Già negli anni 50, si festeggiava il carnevale inventando maschere da indossare; i bambini si mettevano le maschere classiche italiane, i grandi indossavano abiti per lo più inventati (ad esempio: il cacciatore, il salumiere ecc.).
Incominciarono anche gli scout a festeggiare il carnevale con veglioni (il luogo più utilizzato era il sacro cuore)o imprese d’espressione che consistevano nel preparare una commedia, la quale veniva rappresentata alla fine della giornata.
Il ricavato di queste giornate (preparate spesso dal noviziato) servivano per acquistare il materiale scout.
Le serate si chiudevano spesso con una lotteria ad estrazione e con l’assaggio di un dolce tipico di carnevale chiamato la “Pezzadolce”.

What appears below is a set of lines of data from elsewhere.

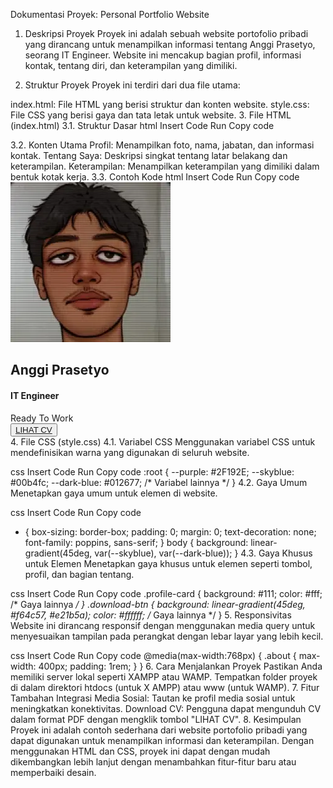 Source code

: Dokumentasi Proyek: Personal Portfolio Website
1. Deskripsi Proyek
Proyek ini adalah sebuah website portofolio pribadi yang dirancang untuk menampilkan informasi tentang Anggi Prasetyo, seorang IT Engineer. Website ini mencakup bagian profil, informasi kontak, tentang diri, dan keterampilan yang dimiliki.

2. Struktur Proyek
Proyek ini terdiri dari dua file utama:

index.html: File HTML yang berisi struktur dan konten website.
style.css: File CSS yang berisi gaya dan tata letak untuk website.
3. File HTML (index.html)
3.1. Struktur Dasar
html
Insert Code
Run
Copy code
<!DOCTYPE html>
<html lang="en">
<head>
    <meta charset="UTF-8">
    <meta http-equiv="X-UA-Compatible" content="IE=edge">
    <meta name="viewport" content="width=device-width, initial-scale=1.0">
    <title>Personal Portfolio Website designing -K2inofocom</title>
    <link rel="stylesheet" href="style.css">
    <link rel="stylesheet" href="https://cdnjs.cloudflare.com/ajax/libs/font-awesome/6.2.1/css/all.min.css">
</head>
<body>
    <!-- Konten website -->
</body>
</html>
3.2. Konten Utama
Profil: Menampilkan foto, nama, jabatan, dan informasi kontak.
Tentang Saya: Deskripsi singkat tentang latar belakang dan keterampilan.
Keterampilan: Menampilkan keterampilan yang dimiliki dalam bentuk kotak kerja.
3.3. Contoh Kode
html
Insert Code
Run
Copy code
<div class="profile-card"> 
    <div class="profile-pic">
        <img src="images/avatar.webp" alt="user avatar">
    </div>
    <div class="profile-details">
        <div class="intro">
            <h2>Anggi Prasetyo</h2>
            <h4>IT Engineer</h4>
            <span>Ready To Work</span>
            <div class="social">
                <a href="https://www.facebook.com/El.SiggMonteCarlo/" target="_blank"><i class="fab fa-facebook"></i></a>
                <a href="https://www.instagram.com/agprsss_/" target="_blank"><i class="fab fa-instagram"></i></a>
                <a href="https://discordapp.com/users/368012362609065985" target="_blank"><i class="fab fa-discord"></i></a>
                <a href="https://www.linkedin.com/in/anggiiprasetyo/" target="_blank" rel="noopener noreferrer"><i class="fab fa-linkedin"></i></a>
            </div>
        </div>
        <button class="download-btn">
            <a href="CV_Anggi Prasetyo.pdf" download target="_blank">LIHAT CV</a>
        </button>
    </div>
</div>
4. File CSS (style.css)
4.1. Variabel CSS
Menggunakan variabel CSS untuk mendefinisikan warna yang digunakan di seluruh website.

css
Insert Code
Run
Copy code
:root {
    --purple: #2F192E;
    --skyblue: #00b4fc;
    --dark-blue: #012677;
    /* Variabel lainnya */
}
4.2. Gaya Umum
Menetapkan gaya umum untuk elemen di website.

css
Insert Code
Run
Copy code
* {
    box-sizing: border-box;
    padding: 0;
    margin: 0;
    text-decoration: none;
    font-family: poppins, sans-serif;
}
body {
    background: linear-gradient(45deg, var(--skyblue), var(--dark-blue));
}
4.3. Gaya Khusus untuk Elemen
Menetapkan gaya khusus untuk elemen seperti tombol, profil, dan bagian tentang.

css
Insert Code
Run
Copy code
.profile-card {
    background: #111;
    color: #fff;
    /* Gaya lainnya */
}
.download-btn {
    background: linear-gradient(45deg, #f64c57, #e21b5a);
    color: #ffffff;
    /* Gaya lainnya */
}
5. Responsivitas
Website ini dirancang responsif dengan menggunakan media query untuk menyesuaikan tampilan pada perangkat dengan lebar layar yang lebih kecil.

css
Insert Code
Run
Copy code
@media(max-width:768px) {
    .about {
        max-width: 400px;
        padding: 1rem;
    }
}
6. Cara Menjalankan Proyek
Pastikan Anda memiliki server lokal seperti XAMPP atau WAMP.
Tempatkan folder proyek di dalam direktori htdocs (untuk X AMPP) atau www (untuk WAMP).
7. Fitur Tambahan
Integrasi Media Sosial: Tautan ke profil media sosial untuk meningkatkan konektivitas.
Download CV: Pengguna dapat mengunduh CV dalam format PDF dengan mengklik tombol "LIHAT CV".
8. Kesimpulan
Proyek ini adalah contoh sederhana dari website portofolio pribadi yang dapat digunakan untuk menampilkan informasi dan keterampilan. Dengan menggunakan HTML dan CSS, proyek ini dapat dengan mudah dikembangkan lebih lanjut dengan menambahkan fitur-fitur baru atau memperbaiki desain.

Intervista al "gruppo manualità"

Intervistata: Noemi
D• Che attività dovete fare?
Dobbiamo portare le chiacchiere,divisi in gruppi, al centro pediatrico, alla mensa sociale e a quattro case private.

D• Cosa realizzerete?
Due pentolacce ;una per noi,come gruppo scout, ed una per la festa di stasera che si terrà in parrocchia alle ore 16.

Intervistato: Giulio
D• Ti è piaciuta l’attività organizzata?
Si. E' bella, divertente e originale.

Intervistata: Giorgia
D• Cosa state facendo?
Dobbiamo arrotolare i giochini nel cartoncino per metterli nella pentolaccia.

Intervistato: Ivan
D• Invece Ivan ,tu che stai facendo con la carta velina?
Sto riducendo le dimensioni dei cartoncini che contengono i giochi.

Intervistato: Sign. Luciano
D• Che lavoro faceva?
Facevo l’attore.

D• Ha partecipato a qualche film?
Si , ho lavorato anche con Pierpaolo Pasolini con il quale stipulai un contratto quinquennale. Ma dopo la sua morte ovviamente sfumò. Ho interpretato un personaggo in due film: il Decamerone e Le mille e una notte. Mi pagarono circa venticinquemila lire per film.


LE CHIACCHIERE
Il dolce tradizionale del carnevale che ha accompagnato la nostra giornata.

Ingredienti:
- mezzo chilo di farina
- una manciata di zucchero
- 75 gr di burro
- 2 tuorli d’uovo
- Buccia di limone grattugiato
- Spumante
Procedimento:
- mescolare tutti gli ingredienti e metterli nel robot;
- stendere la massa ottenuta e tagliarla;
- friggere e aggiungere lo zucchero a velo.